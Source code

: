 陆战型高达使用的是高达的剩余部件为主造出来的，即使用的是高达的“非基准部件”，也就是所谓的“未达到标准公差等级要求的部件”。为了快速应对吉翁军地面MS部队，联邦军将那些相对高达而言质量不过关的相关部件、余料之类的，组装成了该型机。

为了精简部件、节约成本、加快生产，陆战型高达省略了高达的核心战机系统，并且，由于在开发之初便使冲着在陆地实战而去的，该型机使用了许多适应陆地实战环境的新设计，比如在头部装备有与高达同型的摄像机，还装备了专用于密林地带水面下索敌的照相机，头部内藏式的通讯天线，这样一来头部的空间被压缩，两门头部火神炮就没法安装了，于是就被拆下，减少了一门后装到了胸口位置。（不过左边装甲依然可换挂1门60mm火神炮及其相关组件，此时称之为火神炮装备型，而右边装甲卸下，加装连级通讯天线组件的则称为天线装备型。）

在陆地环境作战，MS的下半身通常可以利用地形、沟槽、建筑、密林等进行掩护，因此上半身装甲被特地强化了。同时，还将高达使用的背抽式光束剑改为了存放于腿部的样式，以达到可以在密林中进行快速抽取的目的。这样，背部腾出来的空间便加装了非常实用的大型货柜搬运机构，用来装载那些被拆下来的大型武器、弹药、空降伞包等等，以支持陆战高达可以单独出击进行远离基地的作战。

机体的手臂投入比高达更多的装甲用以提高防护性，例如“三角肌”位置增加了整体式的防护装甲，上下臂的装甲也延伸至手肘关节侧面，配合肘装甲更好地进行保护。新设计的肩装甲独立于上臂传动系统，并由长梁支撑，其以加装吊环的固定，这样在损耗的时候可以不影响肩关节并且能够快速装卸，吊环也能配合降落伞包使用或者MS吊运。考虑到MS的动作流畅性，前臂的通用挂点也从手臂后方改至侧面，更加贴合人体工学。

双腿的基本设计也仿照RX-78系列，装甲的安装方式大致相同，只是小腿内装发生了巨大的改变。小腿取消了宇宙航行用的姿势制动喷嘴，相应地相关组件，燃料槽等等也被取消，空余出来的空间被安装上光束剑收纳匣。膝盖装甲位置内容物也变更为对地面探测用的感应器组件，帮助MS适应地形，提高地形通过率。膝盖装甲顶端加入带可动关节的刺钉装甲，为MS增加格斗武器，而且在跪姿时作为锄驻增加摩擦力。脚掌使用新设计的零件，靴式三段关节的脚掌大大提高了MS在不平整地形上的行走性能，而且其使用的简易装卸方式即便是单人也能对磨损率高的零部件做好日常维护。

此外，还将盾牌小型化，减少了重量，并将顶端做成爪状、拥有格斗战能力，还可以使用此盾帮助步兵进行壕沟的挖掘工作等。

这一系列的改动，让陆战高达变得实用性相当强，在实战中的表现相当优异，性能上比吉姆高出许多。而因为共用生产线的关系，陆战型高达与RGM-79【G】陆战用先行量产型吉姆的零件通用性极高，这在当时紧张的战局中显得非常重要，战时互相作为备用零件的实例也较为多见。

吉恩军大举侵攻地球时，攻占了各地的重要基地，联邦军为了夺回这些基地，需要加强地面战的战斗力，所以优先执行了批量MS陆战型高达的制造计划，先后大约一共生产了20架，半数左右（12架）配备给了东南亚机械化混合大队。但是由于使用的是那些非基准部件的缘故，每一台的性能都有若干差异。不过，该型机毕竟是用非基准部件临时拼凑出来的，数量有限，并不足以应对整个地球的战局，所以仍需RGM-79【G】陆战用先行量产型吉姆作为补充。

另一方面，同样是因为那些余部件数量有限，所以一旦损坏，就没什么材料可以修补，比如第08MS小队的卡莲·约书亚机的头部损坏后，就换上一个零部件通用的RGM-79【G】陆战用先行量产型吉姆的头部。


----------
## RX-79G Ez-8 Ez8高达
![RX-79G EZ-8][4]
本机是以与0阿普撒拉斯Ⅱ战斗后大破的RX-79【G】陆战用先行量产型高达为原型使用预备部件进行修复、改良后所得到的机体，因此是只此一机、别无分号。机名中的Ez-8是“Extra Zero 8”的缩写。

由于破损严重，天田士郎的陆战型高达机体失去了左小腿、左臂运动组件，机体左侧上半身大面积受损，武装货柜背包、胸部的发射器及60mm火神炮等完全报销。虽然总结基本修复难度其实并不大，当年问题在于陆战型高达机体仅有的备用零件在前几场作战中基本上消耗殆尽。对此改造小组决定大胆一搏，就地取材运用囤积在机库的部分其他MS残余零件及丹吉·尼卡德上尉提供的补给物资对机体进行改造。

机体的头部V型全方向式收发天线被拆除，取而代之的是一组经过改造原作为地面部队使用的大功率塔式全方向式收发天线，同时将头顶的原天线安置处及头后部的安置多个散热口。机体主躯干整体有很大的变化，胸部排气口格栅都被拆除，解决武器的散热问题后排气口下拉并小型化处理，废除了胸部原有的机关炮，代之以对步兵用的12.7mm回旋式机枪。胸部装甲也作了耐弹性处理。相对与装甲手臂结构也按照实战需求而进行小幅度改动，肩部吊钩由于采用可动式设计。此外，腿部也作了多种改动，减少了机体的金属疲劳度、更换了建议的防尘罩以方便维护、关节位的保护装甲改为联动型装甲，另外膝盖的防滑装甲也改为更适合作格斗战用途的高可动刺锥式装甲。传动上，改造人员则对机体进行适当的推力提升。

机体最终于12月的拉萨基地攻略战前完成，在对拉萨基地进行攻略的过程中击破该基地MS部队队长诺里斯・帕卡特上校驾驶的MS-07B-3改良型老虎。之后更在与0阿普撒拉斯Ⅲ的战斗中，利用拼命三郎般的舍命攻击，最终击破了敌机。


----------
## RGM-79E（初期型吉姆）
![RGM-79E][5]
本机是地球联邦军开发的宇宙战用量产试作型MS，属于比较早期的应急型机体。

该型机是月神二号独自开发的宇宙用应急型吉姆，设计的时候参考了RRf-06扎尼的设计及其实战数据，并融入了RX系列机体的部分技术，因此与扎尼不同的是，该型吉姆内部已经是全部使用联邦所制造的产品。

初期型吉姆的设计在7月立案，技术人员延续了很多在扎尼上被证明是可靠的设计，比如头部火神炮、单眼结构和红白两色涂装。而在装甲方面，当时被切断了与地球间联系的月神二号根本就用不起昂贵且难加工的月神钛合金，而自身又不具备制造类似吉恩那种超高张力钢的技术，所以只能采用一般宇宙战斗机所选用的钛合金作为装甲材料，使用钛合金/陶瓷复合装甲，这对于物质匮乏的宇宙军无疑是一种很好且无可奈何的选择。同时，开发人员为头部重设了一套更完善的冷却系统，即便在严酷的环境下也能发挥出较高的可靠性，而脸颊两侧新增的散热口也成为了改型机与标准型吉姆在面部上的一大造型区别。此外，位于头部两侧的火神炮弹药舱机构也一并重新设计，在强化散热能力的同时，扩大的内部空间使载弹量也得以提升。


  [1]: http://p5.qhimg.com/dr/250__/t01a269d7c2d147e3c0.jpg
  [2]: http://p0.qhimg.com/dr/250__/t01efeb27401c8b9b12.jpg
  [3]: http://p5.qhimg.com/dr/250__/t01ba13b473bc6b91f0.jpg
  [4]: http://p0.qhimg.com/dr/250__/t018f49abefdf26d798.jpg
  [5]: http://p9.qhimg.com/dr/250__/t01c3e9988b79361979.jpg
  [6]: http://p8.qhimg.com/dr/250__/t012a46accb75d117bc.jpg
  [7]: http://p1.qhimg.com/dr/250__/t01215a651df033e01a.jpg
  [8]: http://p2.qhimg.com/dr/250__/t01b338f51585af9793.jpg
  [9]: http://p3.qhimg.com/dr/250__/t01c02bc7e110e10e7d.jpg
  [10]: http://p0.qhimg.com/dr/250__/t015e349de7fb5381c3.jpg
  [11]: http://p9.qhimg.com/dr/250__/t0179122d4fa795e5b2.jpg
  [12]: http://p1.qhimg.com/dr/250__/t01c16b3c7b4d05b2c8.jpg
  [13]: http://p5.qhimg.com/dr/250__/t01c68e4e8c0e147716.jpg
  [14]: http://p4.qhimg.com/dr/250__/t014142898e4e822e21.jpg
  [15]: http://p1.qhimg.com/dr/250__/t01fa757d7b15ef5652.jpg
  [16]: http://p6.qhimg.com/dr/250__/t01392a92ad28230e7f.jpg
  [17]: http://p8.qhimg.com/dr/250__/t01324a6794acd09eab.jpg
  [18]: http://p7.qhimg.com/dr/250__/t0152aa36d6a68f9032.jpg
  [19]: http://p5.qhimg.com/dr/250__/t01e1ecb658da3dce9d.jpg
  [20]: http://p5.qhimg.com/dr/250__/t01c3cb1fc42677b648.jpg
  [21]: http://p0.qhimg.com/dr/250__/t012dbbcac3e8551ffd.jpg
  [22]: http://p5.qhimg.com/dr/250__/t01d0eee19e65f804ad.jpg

# # # # #

When you reach the line that holds "[7]: http://p1.qhimg.com/dr/250__/t01215a651df033e01a.jpg", please copy it and every line after it through the end of the listing, exactly and with no other lines.

[Response]
  [7]: http://p1.qhimg.com/dr/250__/t01215a651df033e01a.jpg
  [8]: http://p2.qhimg.com/dr/250__/t01b338f51585af9793.jpg
  [9]: http://p3.qhimg.com/dr/250__/t01c02bc7e110e10e7d.jpg
  [10]: http://p0.qhimg.com/dr/250__/t015e349de7fb5381c3.jpg
  [11]: http://p9.qhimg.com/dr/250__/t0179122d4fa795e5b2.jpg
  [12]: http://p1.qhimg.com/dr/250__/t01c16b3c7b4d05b2c8.jpg
  [13]: http://p5.qhimg.com/dr/250__/t01c68e4e8c0e147716.jpg
  [14]: http://p4.qhimg.com/dr/250__/t014142898e4e822e21.jpg
  [15]: http://p1.qhimg.com/dr/250__/t01fa757d7b15ef5652.jpg
  [16]: http://p6.qhimg.com/dr/250__/t01392a92ad28230e7f.jpg
  [17]: http://p8.qhimg.com/dr/250__/t01324a6794acd09eab.jpg
  [18]: http://p7.qhimg.com/dr/250__/t0152aa36d6a68f9032.jpg
  [19]: http://p5.qhimg.com/dr/250__/t01e1ecb658da3dce9d.jpg
  [20]: http://p5.qhimg.com/dr/250__/t01c3cb1fc42677b648.jpg
  [21]: http://p0.qhimg.com/dr/250__/t012dbbcac3e8551ffd.jpg
  [22]: http://p5.qhimg.com/dr/250__/t01d0eee19e65f804ad.jpg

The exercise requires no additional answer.